El día que Jesús iba a ser crucificado era un día festivo en el que, Pilato, el gobernador, solía ofrecer a la multitud liberar a un condenado a muerte. Por lo tanto, el público tuvo que tomar una decisión. Por un lado estaba Barrabás, un asesino que esperaba en la cárcel su ejecución, y por otro lado estaba el Hijo de Dios, quien había venido a salvar a los hombres. ¡Había que elegir entre los dos! Uno sería llevado al suplicio, el otro sería liberado. Pilato se dirigió a la multitud y preguntó: “¿A quién queréis que os suelte: a Barrabás, o a Jesús, llamado el Cristo?”. Y ellos respondieron unánimes: ¡A Barrabás! Para despejar cualquier duda, Pilato añadió: “¿Qué, pues, haré de Jesús, llamado el Cristo?”. “Todos le dijeron: ¡Sea crucificado!”. Pilato tomó agua y se lavó las manos ante la multitud, diciendo: “Inocente soy yo de la sangre de este justo; allá vosotros”. Y el pueblo respondió con esta aterradora expresión: “Su sangre sea sobre nosotros, y sobre nuestros hijos”. Habían rechazado su amor y ahora asumían la responsabilidad de su juicio.
La decisión estaba tomada: Barrabás sería liberado y Jesús crucificado entre dos criminales. Antes de la puesta de sol, su cuerpo fue colocado en la tumba.

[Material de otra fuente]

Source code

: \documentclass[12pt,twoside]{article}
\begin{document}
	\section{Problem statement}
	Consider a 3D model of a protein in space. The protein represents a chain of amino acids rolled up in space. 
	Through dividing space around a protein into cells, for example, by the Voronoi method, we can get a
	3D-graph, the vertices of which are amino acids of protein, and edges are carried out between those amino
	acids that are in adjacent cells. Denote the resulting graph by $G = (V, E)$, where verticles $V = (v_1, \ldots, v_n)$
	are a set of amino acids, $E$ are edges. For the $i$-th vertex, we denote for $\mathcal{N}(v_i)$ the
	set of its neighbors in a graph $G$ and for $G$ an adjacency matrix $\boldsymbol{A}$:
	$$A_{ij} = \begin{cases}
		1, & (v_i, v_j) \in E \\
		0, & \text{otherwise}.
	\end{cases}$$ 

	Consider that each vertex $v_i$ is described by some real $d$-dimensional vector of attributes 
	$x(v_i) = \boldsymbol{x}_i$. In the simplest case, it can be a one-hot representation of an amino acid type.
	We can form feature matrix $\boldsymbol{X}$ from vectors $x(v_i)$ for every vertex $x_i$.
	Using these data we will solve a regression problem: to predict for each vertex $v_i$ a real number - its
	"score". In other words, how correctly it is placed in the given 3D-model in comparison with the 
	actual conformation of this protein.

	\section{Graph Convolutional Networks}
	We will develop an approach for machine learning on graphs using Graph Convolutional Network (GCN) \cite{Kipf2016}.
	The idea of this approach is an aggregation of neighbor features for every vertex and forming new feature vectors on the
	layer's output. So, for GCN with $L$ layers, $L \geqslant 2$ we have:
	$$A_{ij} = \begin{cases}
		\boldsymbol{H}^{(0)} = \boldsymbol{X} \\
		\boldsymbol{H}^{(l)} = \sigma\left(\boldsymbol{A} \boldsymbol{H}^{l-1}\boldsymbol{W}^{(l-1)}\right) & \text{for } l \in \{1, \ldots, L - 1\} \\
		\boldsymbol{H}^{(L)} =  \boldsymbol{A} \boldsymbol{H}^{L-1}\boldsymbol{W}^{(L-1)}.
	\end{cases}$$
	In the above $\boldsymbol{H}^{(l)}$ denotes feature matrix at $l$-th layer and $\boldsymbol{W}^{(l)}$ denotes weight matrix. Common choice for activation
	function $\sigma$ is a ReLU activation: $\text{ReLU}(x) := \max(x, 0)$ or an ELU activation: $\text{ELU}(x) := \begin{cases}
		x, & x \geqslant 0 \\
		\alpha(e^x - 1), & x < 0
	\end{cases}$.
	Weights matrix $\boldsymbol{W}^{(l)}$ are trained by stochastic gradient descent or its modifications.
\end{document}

Pero Dios intervino. Al tercer día, Jesús resucitó y apareció vivo a sus discípulos reunidos. Dios hizo triunfar su poder y la grandeza de su amor resucitando a Jesús de entre los muertos. El justo, el príncipe de la vida, atravesó victorioso la muerte, para salvar a todos los que creen en él.